Yes, it’s possible to be a CEO, Feminist, and Submissive
CEO. Feminist. Submissive. Seems pretty contradictory, right? At first, that’s what I thought, too. Leave it to me to start Googlin’ and researching what it meant to be a submissive in the BDSM lifestyle while taking a Feminist Studies 101 class. I was raised to be a strong, ambitious, and independent person who had no glass ceiling. I was raised by hardcore feminists.
“Glass ceilings were made for greenhouses, Veronica.” You get the idea.

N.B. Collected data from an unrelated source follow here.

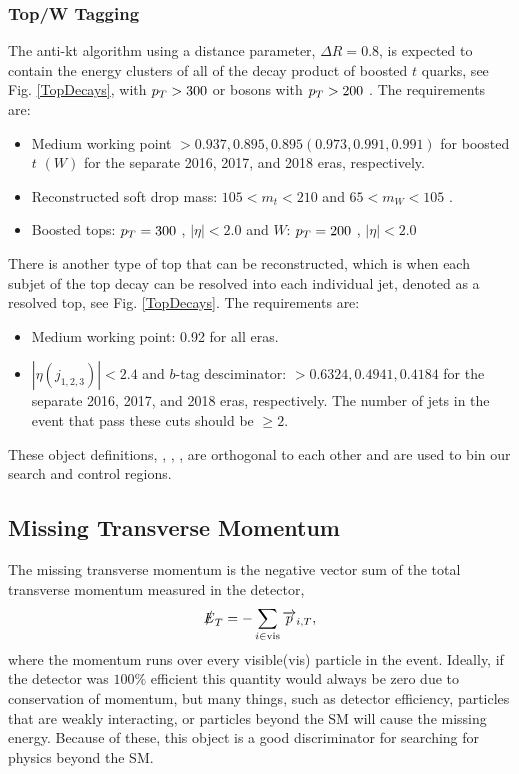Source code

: \subsubsection{Top/W Tagging}\label{TopTagging}
The anti-kt algorithm using a distance parameter, $\Delta R=0.8$, is expected to contain the energy clusters of all of the decay product of boosted $t$ quarks, see Fig. \ref{TopDecays}, with $p_{T}>300$ \GeV{} or \W{} bosons with $p_{T}>200$ \GeV. The requirements are:
\begin{itemize}
	\item Medium working point $>0.937, 0.895, 0.895 (0.973, 0.991, 0.991)$ for boosted $t$ $(W)$ for the separate 2016, 2017, and 2018 eras, respectively.
	\item Reconstructed soft drop\cite{noauthor_soft_nodate} mass: $105<m_t<210$ \GeV{} and $65<m_W<105$ \GeV.
	\item Boosted tops: $p_{T}=300$ \GeV, $|\eta|<2.0$ and $W$: $p_{T}=200$ \GeV, $|\eta|<2.0$
\end{itemize}

There is another type of top that can be reconstructed, which is when each subjet of the top decay can be resolved into each individual jet, denoted as a resolved top, see Fig. \ref{TopDecays}. The requirements are:
\begin{itemize}
	\item Medium working point: 0.92 for all eras.
	\item $|\eta(j_{1,2,3})|<2.4$ and $b$-tag desciminator: $>0.6324, 0.4941, 0.4184$ for the separate 2016, 2017, and 2018 eras, respectively. The number of jets in the event that pass these cuts should be $\geq2$.
\end{itemize}
These object definitions, \nt, \nw, \nrt, are orthogonal to each other and are used to bin our search and control regions. 

\subsection{Missing Transverse Momentum}\label{MET}
The missing transverse momentum is the negative vector sum of the total transverse momentum measured in the detector,
\begin{equation}
\slashed{E}_{T}=-\sum_{i\in\text{vis}}\overrightarrow{p}_{i, T},
\end{equation}
where the momentum runs over every visible(vis) particle in the event. Ideally, if the detector was $100\%$ efficient this quantity would always be zero due to conservation of momentum, but many things, such as detector efficiency, particles that are weakly interacting, or particles beyond the SM will cause the missing energy. Because of these, this object is a good discriminator for searching for physics beyond the SM. 

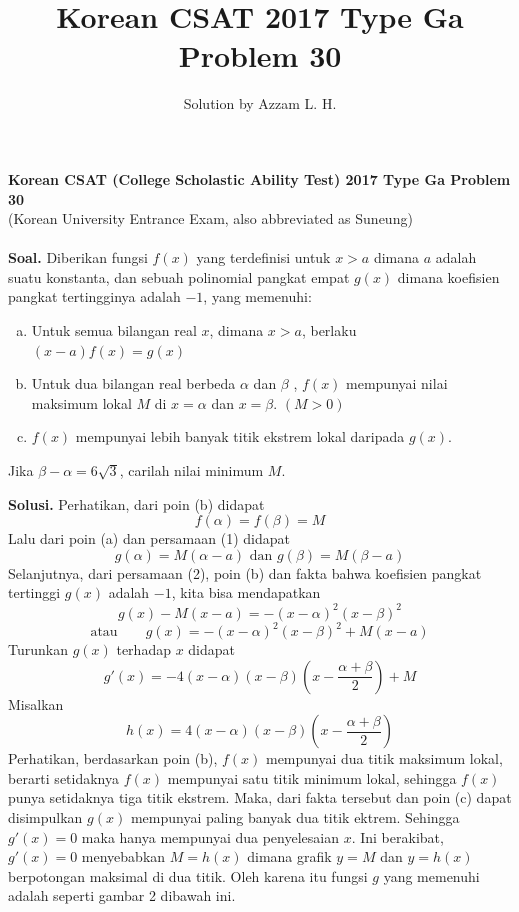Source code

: \documentclass{article}
\title{Korean CSAT 2017 Type Ga Problem 30}
\author{Solution by Azzam L. H.}
\date{}
\begin{document}
	\maketitle 
	\begin{framed}
		\textbf{Korean CSAT (College Scholastic Ability Test) 2017 Type Ga Problem 30}\\ (Korean University Entrance Exam, also abbreviated as Suneung)\\
		\\
		\textbf{Soal. }Diberikan fungsi $f(x)$ yang  terdefinisi untuk $x>a$ dimana $a$ adalah suatu konstanta, dan sebuah polinomial pangkat empat $g(x)$ dimana koefisien pangkat tertingginya adalah $-1$, yang memenuhi:
		\begin{enumerate}[a)]
			\item Untuk semua bilangan real $x$, dimana $x>a$, berlaku $(x-a)f(x)=g(x)$
			
			\item
			Untuk dua bilangan real berbeda $\alpha$ dan $\beta$ , $f(x)$ mempunyai nilai\\ maksimum lokal $M$ di $x=\alpha$ dan $x=\beta$. $(M>0)$
			
			\item
			$f(x)$ mempunyai lebih banyak titik ekstrem lokal daripada $g(x)$. 
		\end{enumerate}
		Jika $\beta-\alpha=6 \sqrt{3}$, carilah nilai minimum $M$.
	\end{framed}
	
		\textbf{Solusi.} Perhatikan, dari poin (b) didapat \begin{equation}
		f(\alpha)=f(\beta)=M 
	\end{equation}    Lalu dari poin (a) dan persamaan (1) didapat 
	\begin{equation}
		g(\alpha)=M(\alpha-a) \text{ dan } g(\beta)=M(\beta-a)
	\end{equation}
	Selanjutnya, dari persamaan (2), poin (b) dan fakta bahwa koefisien pangkat tertinggi $g(x)$ adalah $-1$, kita bisa mendapatkan
	$$g(x)-M(x-a)=-(x-\alpha)^2(x-\beta)^2$$
	\begin{equation}
				\textrm{atau} \qquad g(x)=-(x-\alpha)^2(x-\beta)^2+M(x-a)
	\end{equation}
	Turunkan $g(x)$ terhadap $x$ didapat
	$$g'(x)=-4(x-\alpha)(x-\beta)\left( x-\frac{\alpha+\beta}{2} \right) +M$$
	Misalkan 
	\begin{equation}
		h(x)=4(x-\alpha)(x-\beta)\left( x-\frac{\alpha+\beta}{2} \right)
	\end{equation}
	Perhatikan, berdasarkan poin (b), $f(x)$ mempunyai dua titik maksimum lokal, berarti setidaknya $f(x)$ mempunyai satu titik minimum lokal, sehingga $f(x)$ punya setidaknya tiga titik ekstrem. Maka, dari fakta tersebut dan poin (c) dapat disimpulkan $g(x)$ mempunyai paling banyak dua titik ektrem. Sehingga $g'(x)=0$ maka hanya mempunyai dua penyelesaian $x$. Ini berakibat, $g'(x)=0$ menyebabkan $M=h(x)$ dimana grafik $y=M$ dan $y=h(x)$ berpotongan maksimal di dua titik. Oleh karena itu fungsi $g$ yang memenuhi adalah seperti gambar 2 dibawah ini. 
	
\end{document}
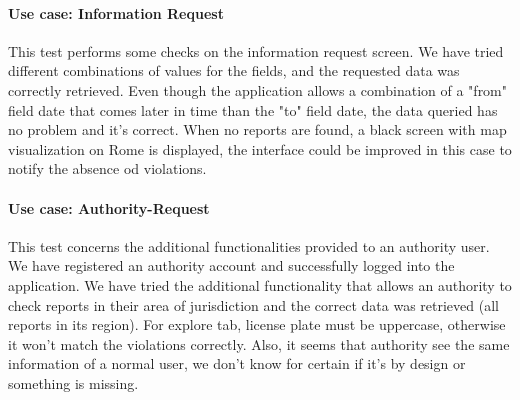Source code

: \paragraph{Use case: Information Request} 
This test performs some checks on the information request screen. We have tried different combinations of values for the fields, and the requested data was correctly retrieved. Even though the application allows a combination of a "from" field date that comes later in time than the "to" field date, the data queried has no problem and it's correct. When no reports are found, a black screen with map visualization on Rome is displayed, the interface could be improved in this case to notify the absence od violations.
\paragraph{Use case: Authority-Request}
This test concerns the additional functionalities provided to an authority user. We have registered an authority account and successfully logged into the application. We have tried the additional functionality that allows an authority to check reports in their area of jurisdiction and the correct data was retrieved (all reports in its region). For explore tab, license plate must be uppercase, otherwise it won't match the violations correctly. Also, it seems that authority see the same information of a normal user, we don't know for certain if it's by design or something is missing.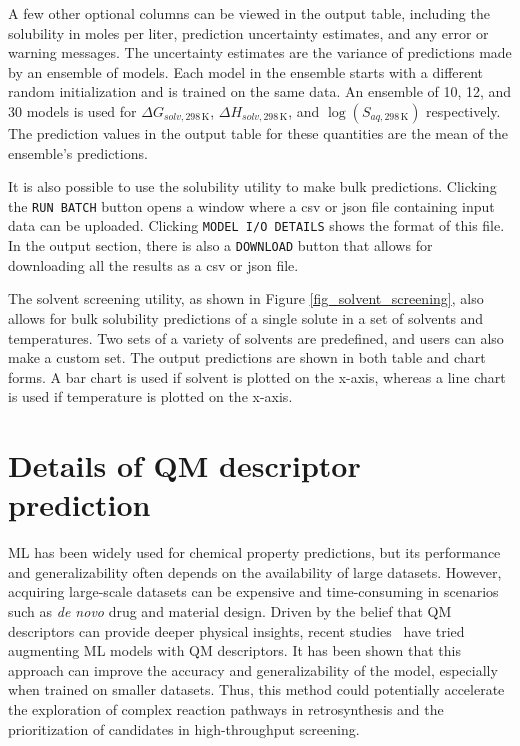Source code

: \documentclass[pdflatex,sn-mathphys-num]{sn-jnl}%
\theoremstyle{thmstyleone}%
\theoremstyle{thmstyletwo}%
\theoremstyle{thmstylethree}%
\begin{document}
A few other optional columns can be viewed in the output table, including the solubility in moles per liter, prediction uncertainty estimates, and any error or warning messages. The uncertainty estimates are the variance of predictions made by an ensemble of models. Each model in the ensemble starts with a different random initialization and is trained on the same data. An ensemble of 10, 12, and 30 models is used for $\Delta G_{solv, 298\, \mathrm{K}}$, $\Delta H_{solv, 298\, \mathrm{K}}$, and $\log\left(S_{aq, 298\, \mathrm{K}}\right)$ respectively. The prediction values in the output table for these quantities are the mean of the ensemble's predictions. 

It is also possible to use the solubility utility to make bulk predictions. Clicking the \texttt{RUN BATCH} button opens a window where a csv or json file containing input data can be uploaded. Clicking \texttt{MODEL I/O DETAILS} shows the format of this file. In the output section, there is also a \texttt{DOWNLOAD} button that allows for downloading all the results as a csv or json file. 

The solvent screening utility, as shown in Figure \ref{fig_solvent_screening}, also allows for bulk solubility predictions of a single solute in a set of solvents and temperatures. Two sets of a variety of solvents are predefined, and users can also make a custom set. The output predictions are shown in both table and chart forms. A bar chart is used if solvent is plotted on the x-axis, whereas a line chart is used if temperature is plotted on the x-axis. 

\section{Details of QM descriptor prediction}\label{results_qm}

ML has been widely used for chemical property predictions, but its performance and generalizability often depends on the availability of large datasets. However, acquiring large-scale datasets can be expensive and time-consuming in scenarios such as \emph{de novo} drug and material design. Driven by the belief that QM descriptors can provide deeper physical insights, recent studies~\citep{guan_regio-selectivity_2021,li_when_2024,stuyver2022quantum} have tried augmenting ML models with QM descriptors. It has been shown that this approach can improve the accuracy and generalizability of the model, especially when trained on smaller datasets. Thus, this method could potentially accelerate the exploration of complex reaction pathways in retrosynthesis and the prioritization of candidates in high-throughput screening.
\end{document}
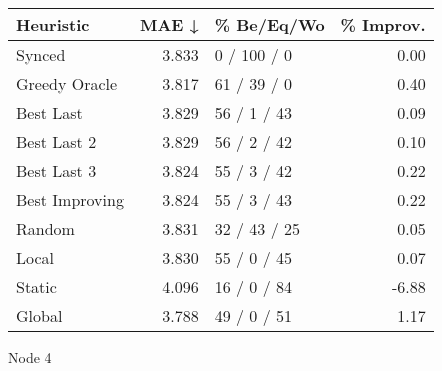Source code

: \begin{tabular}{lrlr}
\toprule
\textbf{Heuristic} & \textbf{MAE ↓} & \textbf{\% Be/Eq/Wo} & \textbf{\% Improv.} \\
\midrule
            Synced &          3.833 &          0 / 100 / 0 &                0.00 \\
     Greedy Oracle &          3.817 &          61 / 39 / 0 &                0.40 \\
         Best Last &          3.829 &          56 / 1 / 43 &                0.09 \\
       Best Last 2 &          3.829 &          56 / 2 / 42 &                0.10 \\
       Best Last 3 &          3.824 &          55 / 3 / 42 &                0.22 \\
    Best Improving &          3.824 &          55 / 3 / 43 &                0.22 \\
            Random &          3.831 &         32 / 43 / 25 &                0.05 \\
             Local &          3.830 &          55 / 0 / 45 &                0.07 \\
            Static &          4.096 &          16 / 0 / 84 &               -6.88 \\
            Global &          3.788 &          49 / 0 / 51 &                1.17 \\
\bottomrule
\end{tabular}
\caption{Node 4}
\label{tab:ds_non_lr01_le1_bs4_4}
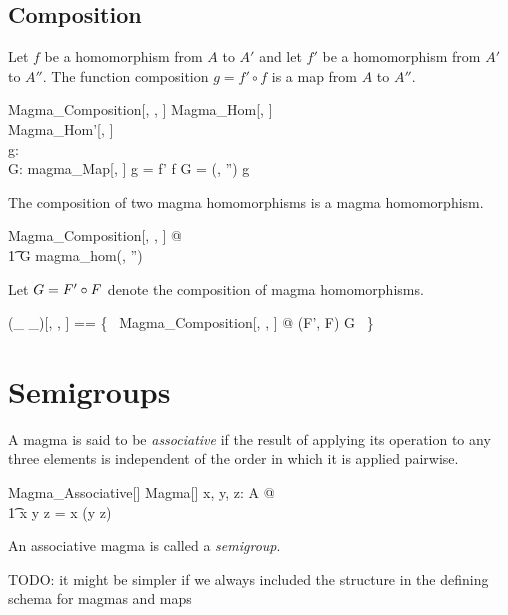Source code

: \documentclass{amsart}
\begin{document}
\subsection{Composition}

Let $f$ be a homomorphism from $A$ to $A'$ and let $f'$ be a homomorphism from $A'$ to $A''$.
The function composition $g = f' \circ f$ is a map from $A$ to $A''$.

\begin{schema}{Magma\_Composition}[\genT, \genU, \genV]
	Magma\_Hom[\genT, \genU] \\
	Magma\_Hom'[\genU, \genV] \\
	g: \genT \pfun \genV  \\
	G: magma\_Map[\genT, \genV]
\where
	g = f' \circ f
\also
	G = (\strucA, \strucA'') \mapsto g
\end{schema}

\begin{remark}
The composition of two magma homomorphisms is a magma homomorphism.
\begin{zed}
	\forall Magma\_Composition[\setT, \setU, \setV] @ \\
	\t1	G \in magma\_hom(\strucA, \strucA'')
\end{zed}
\end{remark}

Let $G = F' \mathbin{\circ} F$ denote the composition of magma homomorphisms.

\begin{zed}
	(\_ \circG \_)[\genT, \genU, \genV] == \{~ Magma\_Composition[\genT, \genU, \genV] @ (F', F) \mapsto G ~\}
\end{zed}

\section{Semigroups}

A magma is said to be \textit{associative} if the result of applying its operation to any three elements
is independent of the order in which it is applied pairwise.

\begin{schema}{Magma\_Associative}[\genT]
	Magma[\genT]
\where
	\forall x, y, z: A @ \\
	\t1	x \opG y \opG z = x \opG (y \opG z)
\end{schema}

An associative magma is called a \textit{semigroup}.

TODO: it might be simpler if we always included the structure in the defining schema for magmas and maps
\end{document}
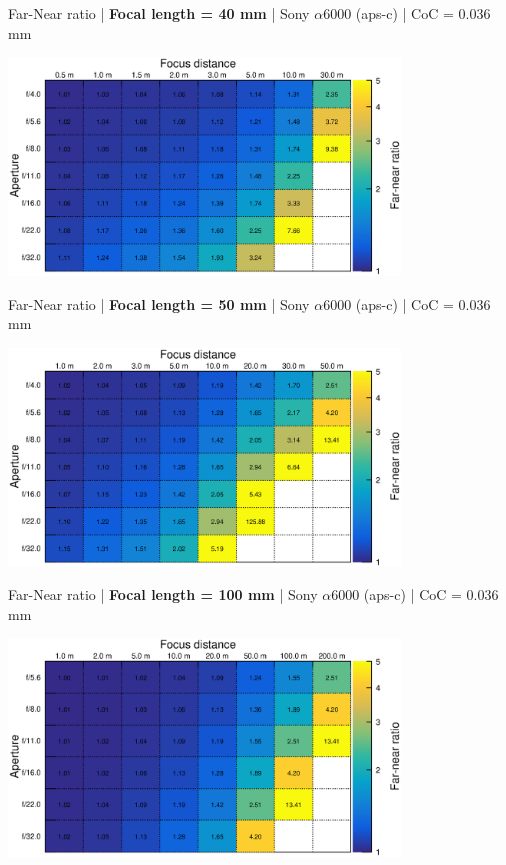 \documentclass[aspectratio=169]{beamer}
\begin{document}
\begin{frame}[plain]{}
  \vspace{1ex}
  \centering
  Far-Near ratio | {\bf Focal length = 40 mm} |  Sony $\alpha$\hspace{0.1em}6000 (aps-c) | CoC = 0.036 mm
  
  \includegraphics[center,width=0.78\textwidth]{img/far-near-ratio_focl40.eps}
\end{frame}

\begin{frame}[plain]{}
  \vspace{1ex}
  \centering
  Far-Near ratio | {\bf Focal length = 50 mm} |  Sony $\alpha$\hspace{0.1em}6000 (aps-c) | CoC = 0.036 mm
  
  \includegraphics[center,width=0.78\textwidth]{img/far-near-ratio_focl50.eps}
\end{frame}

\begin{frame}[plain]{}
  \vspace{1ex}
  \centering
  Far-Near ratio | {\bf Focal length = 100 mm} |  Sony $\alpha$\hspace{0.1em}6000 (aps-c) | CoC = 0.036 mm
  
  \includegraphics[center,width=0.78\textwidth]{img/far-near-ratio_focl100.eps}
\end{frame}
\end{document}
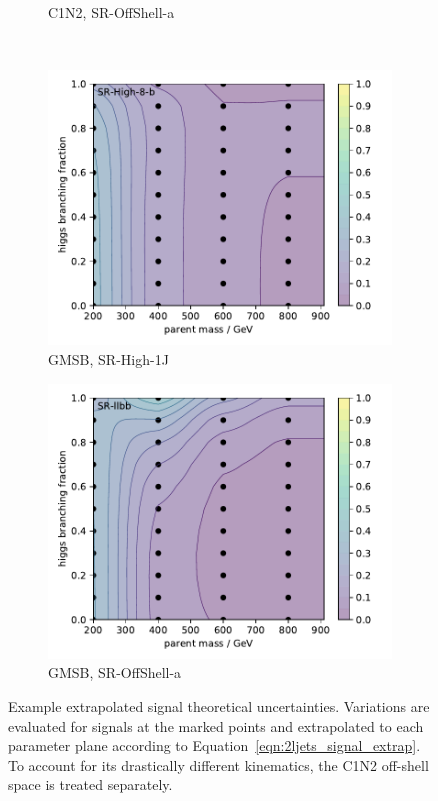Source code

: \begin{figure}[tp]
\begin{subfigure}{0.495\textwidth}
\caption{C1N2, SR-OffShell-a}
\end{subfigure}
\\[0.5em]
\begin{subfigure}{0.495\textwidth}
\centering
\includegraphics[width=\textwidth]{figures/2ljets_signal_sys_gmsb_SRHigh8_2.pdf}
\caption{GMSB, SR-High-1J}
\end{subfigure}
\hfill
\begin{subfigure}{0.495\textwidth}
\centering
\includegraphics[width=\textwidth]{figures/2ljets_signal_sys_gmsb_SRllbb.pdf}
\caption{GMSB, SR-OffShell-a}
\end{subfigure}
\caption[
Example extrapolated signal theoretical uncertainties
]{%
Example extrapolated signal theoretical uncertainties.
Variations are evaluated for signals at the marked points and extrapolated to
each parameter plane according to Equation~\ref{eqn:2ljets_signal_extrap}.
To account for its drastically different kinematics, the C1N2 off-shell space
is treated separately.
}
\label{fig:2ljets_signal_sys_extrap}
\end{figure}

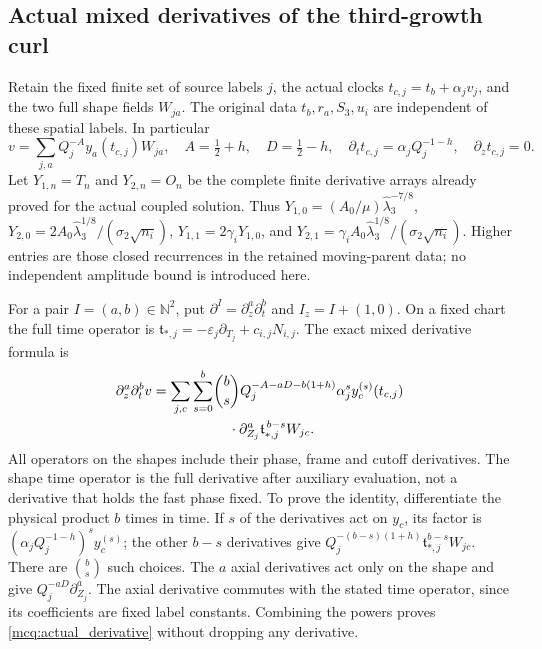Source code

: \subsection{Actual mixed derivatives of the third-growth curl}

Retain the fixed finite set of source labels \(j\), the actual clocks
\(t_{c,j}=t_b+\alpha_jv_j\), and the two full shape fields \(W_{ja}\).
The original data \(t_b,r_a,S_3,u_i\) are independent of these spatial
labels. In particular
\[
 v=\sum_{j,a}Q_j^{-A}y_a(t_{c,j})W_{ja},\quad
 A=\tfrac12+h,\quad D=\tfrac12-h,\quad
 \partial_t t_{c,j}=\alpha_jQ_j^{-1-h},\quad \partial_z t_{c,j}=0 .
\]
Let \(Y_{1,n}=T_n\) and \(Y_{2,n}=O_n\) be the complete finite
derivative arrays already proved for the actual coupled solution.
Thus \(Y_{1,0}=(A_0/\mu)\widehat\lambda_3^{-7/8}\),
\(Y_{2,0}=2A_0\widehat\lambda_3^{1/8}/(\sigma_2\sqrt{n_i})\),
\(Y_{1,1}=2\gamma_iY_{1,0}\), and
\(Y_{2,1}=\gamma_iA_0\widehat\lambda_3^{1/8}/(\sigma_2\sqrt{n_i})\).
Higher entries are those closed recurrences in the retained moving-parent
data; no independent amplitude bound is introduced here.

For a pair \(I=(a,b)\in\mathbb N^2\), put
\(\partial^I=\partial_z^a\partial_t^b\) and
\(I_z=I+(1,0)\). On a fixed chart the full time operator is
\(\mathfrak t_{*,j}=-\varepsilon_j\partial_{T_j}+c_{i,j}N_{i,j}\).
The exact mixed derivative formula is
\begin{equation}\label{mcq:actual_derivative}
\begin{split}
 \partial_z^a\partial_t^b v
 =\sum_{j,c}\sum_{s=0}^b&
 \binom bs Q_j^{-A-aD-b(1+h)}\alpha_j^s
 y_c^{(s)}(t_{c,j})\\
 &\hspace{4mm}\cdot
 \partial_{Z_j}^a\mathfrak t_{*,j}^{\,b-s}W_{jc}.
\end{split}
\end{equation}
All operators on the shapes include their phase, frame and cutoff
derivatives. The shape time operator is the full derivative after
auxiliary evaluation, not a derivative that holds the fast phase fixed.
To prove the identity, differentiate the physical product \(b\) times
in time. If \(s\) of the derivatives act on \(y_c\), its factor is
\((\alpha_jQ_j^{-1-h})^sy_c^{(s)}\); the other \(b-s\) derivatives
give \(Q_j^{-(b-s)(1+h)}\mathfrak t_{*,j}^{b-s}W_{jc}\).
There are \(\binom bs\) such choices. The \(a\) axial derivatives act
only on the shape and give \(Q_j^{-aD}\partial_{Z_j}^a\).
The axial derivative commutes with the stated time operator, since
its coefficients are fixed label constants. Combining the powers proves
\eqref{mcq:actual_derivative} without dropping any derivative.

Yet the thought of not having to make decisions and to let someone else call the shots in and out of the bedroom got me all hot and bothered. The thought of being bound, blindfolded, helpless, and out of control while doing the dirty was a recurring fantasy as a teen. Hell, it still is now. The thought of kneeling, being owned and collared, and serving my Dominant made my heart feel full.
On top of all of that, I got bitten by the entrepreneurial bug hard while I was at Stanford. I never knew that being an entrepreneur was possible for me. I was supposed to be an engineer, a doctor, or perhaps a lawyer. Yet, no career ever felt “right” for me…until this. Whatever I dream, I can follow and make a reality? Calling the shots? The freedom to make money, inspire and change people’s lives, and work on ideas that inspire me? Count me in.
The ambivalence was strong.
In the beginning, I was Googling phrases like, “feminist submissive” to see if I could find anything that told me it was okay to be a strong woman who also desired to let go and submit. I felt so guilty and so ashamed, mainly because the dictionary definition sucked. Was I undoing everything my family and all the women before me fought so hard for the rights I have now? It was so hard to accept that I desired all of this. I didn’t want to let go any part of my life in favor for another.
I struggled, until the day I realized that all three areas of my life I was so passionate were about the ability to choose.
As a CEO/entrepreneur, I get to choose my career. I get to choose the people I want to grow with. I get to choose what days to take off. I get to choose what ideas I want to see through.
As a submissive, I get to choose whom I serve. I get to choose whom I kneel for. I get to choose who is worthy of trust, devotion, and surrender. I get to choose who is worthy of my respect.
What I’ve come to find out is that submission, at least for me, isn’t about giving up control or being weak or anti-feminist. It’s about stepping in your power; it’s about choosing who is worthy of your submission; it’s about respect. This is how I teach Dominance/submission in my membership site. Stay tuned for a blog post on this.
As a feminist, I ultimately get to choose how I live my life. Which is handy, because this idea of choice also influenced my definition of feminism: the right to choose her own path.
I choose to be an entrepreneur who has goals of changing the world for the better with no income cap, and a proud and unapologetic submissive to my partner, my Dominant (who I can gush about all day because it’s so awesome to find a partner in the lifestyle who likes his submissives ambitious, strong, stubborn, and sarcastic)
So, dear reader, what do you choose today in your career? Life? Happiness?